* [Data for review]
__________

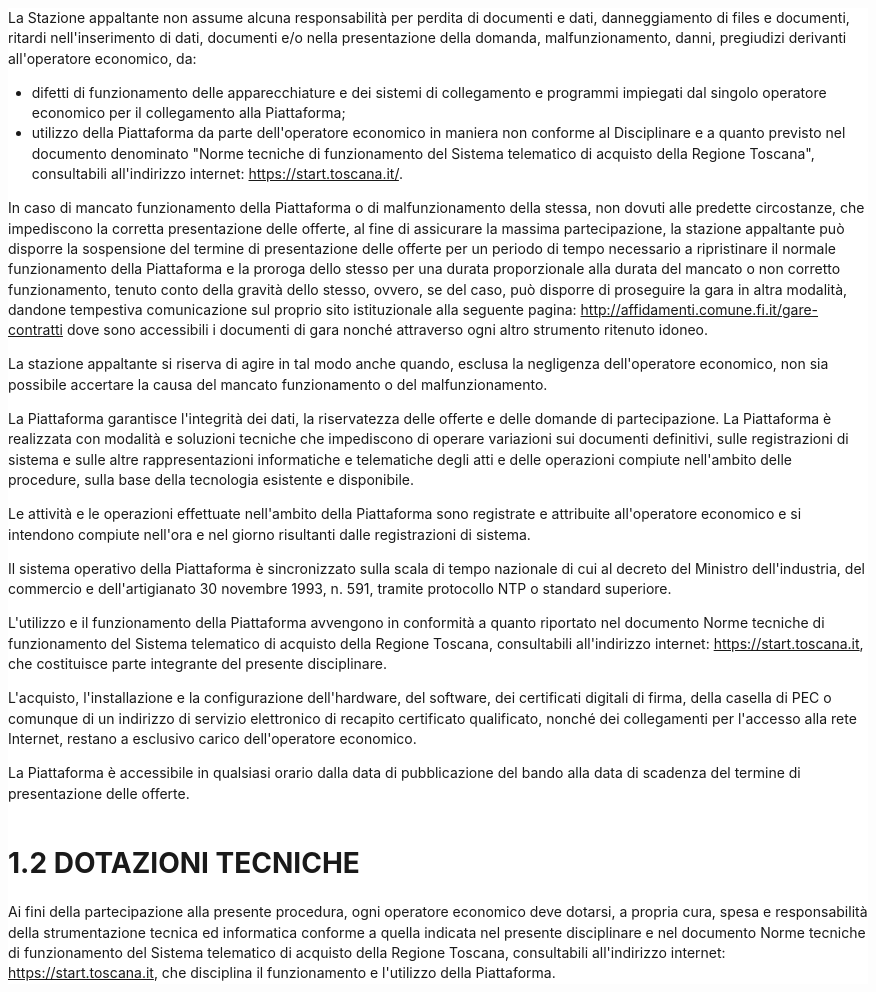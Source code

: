 La Stazione appaltante non assume alcuna responsabilità per perdita di documenti e dati, danneggiamento di files e documenti, ritardi nell'inserimento di dati, documenti e/o nella presentazione della domanda, malfunzionamento, danni, pregiudizi derivanti all'operatore economico, da:
- difetti di funzionamento delle apparecchiature e dei sistemi di collegamento e programmi impiegati dal singolo operatore economico per il collegamento alla Piattaforma;
- utilizzo della Piattaforma da parte dell'operatore economico in maniera non conforme al Disciplinare e a quanto previsto nel documento denominato "Norme tecniche di funzionamento del Sistema telematico di acquisto della Regione Toscana", consultabili all'indirizzo internet: https://start.toscana.it/.

In caso di mancato funzionamento della Piattaforma o di malfunzionamento della stessa, non dovuti alle predette circostanze, che impediscono la corretta presentazione delle offerte, al fine di assicurare la massima partecipazione, la stazione appaltante può disporre la sospensione del termine di presentazione delle offerte per un periodo di tempo necessario a ripristinare il normale funzionamento della Piattaforma e la proroga dello stesso per una durata proporzionale alla durata del mancato o non corretto funzionamento, tenuto conto della gravità dello stesso, ovvero, se del caso, può disporre di proseguire la gara in altra modalità, dandone tempestiva comunicazione sul proprio sito istituzionale alla seguente pagina: http://affidamenti.comune.fi.it/gare-contratti dove sono accessibili i documenti di gara nonché attraverso ogni altro strumento ritenuto idoneo.

La stazione appaltante si riserva di agire in tal modo anche quando, esclusa la negligenza dell'operatore economico, non sia possibile accertare la causa del mancato funzionamento o del malfunzionamento.

La Piattaforma garantisce l'integrità dei dati, la riservatezza delle offerte e delle domande di partecipazione. La Piattaforma è realizzata con modalità e soluzioni tecniche che impediscono di operare variazioni sui documenti definitivi, sulle registrazioni di sistema e sulle altre rappresentazioni informatiche e telematiche degli atti e delle operazioni compiute nell'ambito delle procedure, sulla base della tecnologia esistente e disponibile.

Le attività e le operazioni effettuate nell'ambito della Piattaforma sono registrate e attribuite all'operatore economico e si intendono compiute nell'ora e nel giorno risultanti dalle registrazioni di sistema.

Il sistema operativo della Piattaforma è sincronizzato sulla scala di tempo nazionale di cui al decreto del Ministro dell'industria, del commercio e dell'artigianato 30 novembre 1993, n. 591, tramite protocollo NTP o standard superiore.

L'utilizzo e il funzionamento della Piattaforma avvengono in conformità a quanto riportato nel documento Norme tecniche di funzionamento del Sistema telematico di acquisto della Regione Toscana, consultabili all'indirizzo internet: https://start.toscana.it, che costituisce parte integrante del presente disciplinare.

L'acquisto, l'installazione e la configurazione dell'hardware, del software, dei certificati digitali di firma, della casella di PEC o comunque di un indirizzo di servizio elettronico di recapito certificato qualificato, nonché dei collegamenti per l'accesso alla rete Internet, restano a esclusivo carico dell'operatore economico.

La Piattaforma è accessibile in qualsiasi orario dalla data di pubblicazione del bando alla data di scadenza del termine di presentazione delle offerte.

# 1.2 DOTAZIONI TECNICHE
Ai fini della partecipazione alla presente procedura, ogni operatore economico deve dotarsi, a propria cura, spesa e responsabilità della strumentazione tecnica ed informatica conforme a quella indicata nel presente disciplinare e nel documento Norme tecniche di funzionamento del Sistema telematico di acquisto della Regione Toscana, consultabili all'indirizzo internet: https://start.toscana.it, che disciplina il funzionamento e l'utilizzo della Piattaforma.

__________

* [Description of the task]
From the first line above to the line containing "Stazione appaltante non", repeat each line exactly. Pictures stay out.

* [Answer space]
Source code

: La Stazione appaltante non assume alcuna responsabilità per perdita di documenti e dati, danneggiamento di files e documenti, ritardi nell'inserimento di dati, documenti e/o nella presentazione della domanda, malfunzionamento, danni, pregiudizi derivanti all'operatore economico, da:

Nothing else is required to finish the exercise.